Shelly Johnson, an associate professor and Canada research chair in Indigenizing higher education, said she's "incredulous" that Milovick hasn't been suspended while the investigation is underway.

"[There are] many reports and allegations of his anti-Indigenous and racist direction to his staff and comments to others. I guess for us that's most concerning, in that he remains in his position and has power and influence over his staff," she said.

People who've spoken to CBC about their experiences with Milovick and Phillips remembered encounters that suggested anti-Indigenous attitudes from both men, along with comments they described as racist.

TRU's students union, the university's faculty association, the Canadian Association of University Teachers, and both the local and national branches of the Canadian Union of Public Employees have all called for Milovick to be placed on paid leave until the investigation is complete.

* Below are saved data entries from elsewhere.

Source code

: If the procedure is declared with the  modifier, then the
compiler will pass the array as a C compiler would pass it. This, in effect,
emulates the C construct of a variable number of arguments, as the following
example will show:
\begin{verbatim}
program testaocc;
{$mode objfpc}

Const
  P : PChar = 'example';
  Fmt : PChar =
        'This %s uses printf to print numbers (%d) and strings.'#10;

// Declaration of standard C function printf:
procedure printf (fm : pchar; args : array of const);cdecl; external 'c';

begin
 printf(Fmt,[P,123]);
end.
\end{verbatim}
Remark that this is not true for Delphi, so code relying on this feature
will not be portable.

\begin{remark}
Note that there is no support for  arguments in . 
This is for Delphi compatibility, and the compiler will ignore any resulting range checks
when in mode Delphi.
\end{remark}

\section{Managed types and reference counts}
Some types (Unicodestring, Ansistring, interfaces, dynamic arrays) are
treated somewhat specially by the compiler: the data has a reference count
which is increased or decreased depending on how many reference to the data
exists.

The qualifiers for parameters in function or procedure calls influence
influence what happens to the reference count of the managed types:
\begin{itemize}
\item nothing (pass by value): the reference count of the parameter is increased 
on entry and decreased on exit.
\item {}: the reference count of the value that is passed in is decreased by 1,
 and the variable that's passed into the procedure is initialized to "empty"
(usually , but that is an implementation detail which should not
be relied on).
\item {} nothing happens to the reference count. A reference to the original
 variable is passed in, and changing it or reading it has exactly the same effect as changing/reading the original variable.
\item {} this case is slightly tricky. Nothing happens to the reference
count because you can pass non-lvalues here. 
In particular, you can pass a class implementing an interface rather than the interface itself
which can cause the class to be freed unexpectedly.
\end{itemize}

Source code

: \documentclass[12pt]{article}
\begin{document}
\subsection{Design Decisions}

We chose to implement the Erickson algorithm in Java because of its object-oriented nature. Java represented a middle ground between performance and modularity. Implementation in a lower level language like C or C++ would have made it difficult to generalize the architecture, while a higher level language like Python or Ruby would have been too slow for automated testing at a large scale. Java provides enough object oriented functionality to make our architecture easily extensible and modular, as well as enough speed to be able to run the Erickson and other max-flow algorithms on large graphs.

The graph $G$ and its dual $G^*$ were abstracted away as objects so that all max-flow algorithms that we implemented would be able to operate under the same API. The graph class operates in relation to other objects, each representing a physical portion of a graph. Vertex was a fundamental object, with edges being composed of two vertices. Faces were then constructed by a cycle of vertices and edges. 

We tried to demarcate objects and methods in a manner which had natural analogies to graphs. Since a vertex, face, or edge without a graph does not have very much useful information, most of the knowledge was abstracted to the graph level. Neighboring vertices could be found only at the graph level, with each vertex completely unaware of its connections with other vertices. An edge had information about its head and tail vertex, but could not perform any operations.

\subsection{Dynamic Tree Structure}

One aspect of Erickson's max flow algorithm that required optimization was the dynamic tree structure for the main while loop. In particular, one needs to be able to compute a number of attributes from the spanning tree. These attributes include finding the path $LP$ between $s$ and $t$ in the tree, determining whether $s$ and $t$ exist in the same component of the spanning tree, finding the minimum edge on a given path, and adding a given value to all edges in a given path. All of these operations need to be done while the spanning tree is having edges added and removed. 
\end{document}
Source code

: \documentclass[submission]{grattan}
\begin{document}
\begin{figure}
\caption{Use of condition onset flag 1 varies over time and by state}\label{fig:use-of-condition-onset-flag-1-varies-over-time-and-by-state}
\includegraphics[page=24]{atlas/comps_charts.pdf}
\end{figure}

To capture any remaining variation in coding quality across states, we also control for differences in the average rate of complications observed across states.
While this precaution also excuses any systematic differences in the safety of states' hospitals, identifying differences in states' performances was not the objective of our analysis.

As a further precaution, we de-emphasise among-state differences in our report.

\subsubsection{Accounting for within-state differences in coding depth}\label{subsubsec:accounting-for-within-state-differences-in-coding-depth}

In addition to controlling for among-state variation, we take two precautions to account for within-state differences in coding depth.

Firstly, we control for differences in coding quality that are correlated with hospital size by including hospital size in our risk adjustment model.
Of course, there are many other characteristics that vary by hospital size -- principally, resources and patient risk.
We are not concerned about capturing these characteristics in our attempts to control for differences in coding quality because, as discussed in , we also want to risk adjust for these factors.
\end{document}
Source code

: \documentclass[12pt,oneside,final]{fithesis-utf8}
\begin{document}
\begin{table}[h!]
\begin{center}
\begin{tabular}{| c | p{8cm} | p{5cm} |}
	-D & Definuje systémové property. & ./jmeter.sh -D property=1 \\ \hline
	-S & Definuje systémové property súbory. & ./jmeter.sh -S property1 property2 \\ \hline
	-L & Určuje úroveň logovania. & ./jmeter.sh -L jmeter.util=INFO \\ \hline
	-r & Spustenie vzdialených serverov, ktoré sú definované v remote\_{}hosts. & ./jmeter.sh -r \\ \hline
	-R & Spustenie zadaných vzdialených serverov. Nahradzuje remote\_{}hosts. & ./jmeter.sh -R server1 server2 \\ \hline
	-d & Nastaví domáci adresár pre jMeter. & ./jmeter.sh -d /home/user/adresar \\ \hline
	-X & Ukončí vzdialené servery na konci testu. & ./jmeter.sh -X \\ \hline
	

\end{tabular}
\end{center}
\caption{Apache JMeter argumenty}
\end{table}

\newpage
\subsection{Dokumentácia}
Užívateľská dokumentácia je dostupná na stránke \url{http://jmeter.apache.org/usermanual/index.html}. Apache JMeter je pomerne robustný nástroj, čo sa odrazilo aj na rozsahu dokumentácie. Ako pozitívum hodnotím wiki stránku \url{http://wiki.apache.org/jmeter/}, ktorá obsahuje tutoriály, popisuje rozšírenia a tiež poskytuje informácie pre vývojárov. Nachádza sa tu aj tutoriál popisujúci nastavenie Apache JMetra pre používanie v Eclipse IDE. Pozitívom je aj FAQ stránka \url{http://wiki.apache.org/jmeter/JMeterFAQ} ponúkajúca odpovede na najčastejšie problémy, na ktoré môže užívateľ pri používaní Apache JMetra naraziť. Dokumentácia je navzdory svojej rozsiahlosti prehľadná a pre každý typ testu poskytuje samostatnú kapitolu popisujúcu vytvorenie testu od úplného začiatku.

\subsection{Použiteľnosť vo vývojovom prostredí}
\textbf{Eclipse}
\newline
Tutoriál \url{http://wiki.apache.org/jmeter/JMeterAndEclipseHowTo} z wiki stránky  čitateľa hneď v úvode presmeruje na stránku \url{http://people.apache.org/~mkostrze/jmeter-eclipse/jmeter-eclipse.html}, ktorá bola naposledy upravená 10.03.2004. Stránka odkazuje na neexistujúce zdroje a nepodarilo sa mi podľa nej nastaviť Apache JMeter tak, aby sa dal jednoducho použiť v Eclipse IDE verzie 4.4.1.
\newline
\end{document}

Just this week, a letter to university president Brett Fairbairn from the faculty association's decolonization, reconciliation and Indigenization committee suggested that by allowing Milovick to remain on the job, the administration is creating an unsafe workplace for Indigenous employees.

At the same time, Johnson said neither the president nor the TRU board of governors have contacted Indigenous faculty to ask how they're doing.

"I don't see much responsibility or accountability to reach out to Indigenous faculty, who I can tell you are feeling quite harmed by these allegations and reports," she said.

Miloveck told CBC in November that he welcomes the opportunity to participate in the investigation into his conduct, but will not be commenting further.

Resignations linked to investigation concerns

Staff and faculty have stressed that good work is being done at TRU on the issues of equity, diversity, inclusiveness and decolonization.

But three out of five people the school has hired to do that work have resigned in the last six months, and resignation letters viewed by CBC make it clear they left because they felt it's an unsafe workplace as a direct result of the investigation.

Meanwhile, there are other concerns about the scope and transparency of the probe.

The school's investigation, led by lawyers Kelly Serbu of Halifax and Sharon Cartmill-Lane of Victoria, will only cover allegations from about a dozen current and former staff and faculty who filed the original complaints against Milovick and Phillips nearly a year ago.

Board of governors chair Marilyn McLean told CBC that the scope was limited "in fairness to the respondents."

But Chelsea Corsi, co-ordinator of the university's Wellness Centre, said it doesn't make sense to exclude complainants who have come forward more recently with similar allegations.

tru.ca
tru.ca

The university says it has provided an alternative route for those people, using the school's internal processes.

Corsi said there are concerns that those processes aren't independent or trustworthy.

"A huge problem is that senior members of the executive are creating processes to investigate senior members of the executive. That's not an adequate alternative and [it's] really leaving complainants without a safe place to go to," Corsi said.

Calls for provincial oversight

Others at the school are wondering why they haven't heard from B.C.'s minister of advanced education, Anne Kang, or local opposition MLAs. In August, a group of the original complainants asked Kang to take steps to ensure the investigation was being handled properly, but she declined to intervene.

Wendy Hulko, an associate professor in the faculty of social work, argued that it's not enough for the full results of the investigation to be shared with a subcommittee that consists of just two people.

"That report that is coming out of the investigation needs to go to the whole board of governors, not just a little subcommittee," Hulko said.

"There needs to be an investigation into the handling. There needs to be more ministry oversight."

The investigation into Milovick and Phillips is now expected to wrap up by the end of March.

CBC has made repeated requests for interviews with Fairbairn, TRU's president. The school responded with a written statement saying, "Out of respect for all parties, he will not comment on the underlying matters until the board of governors' investigation has ended."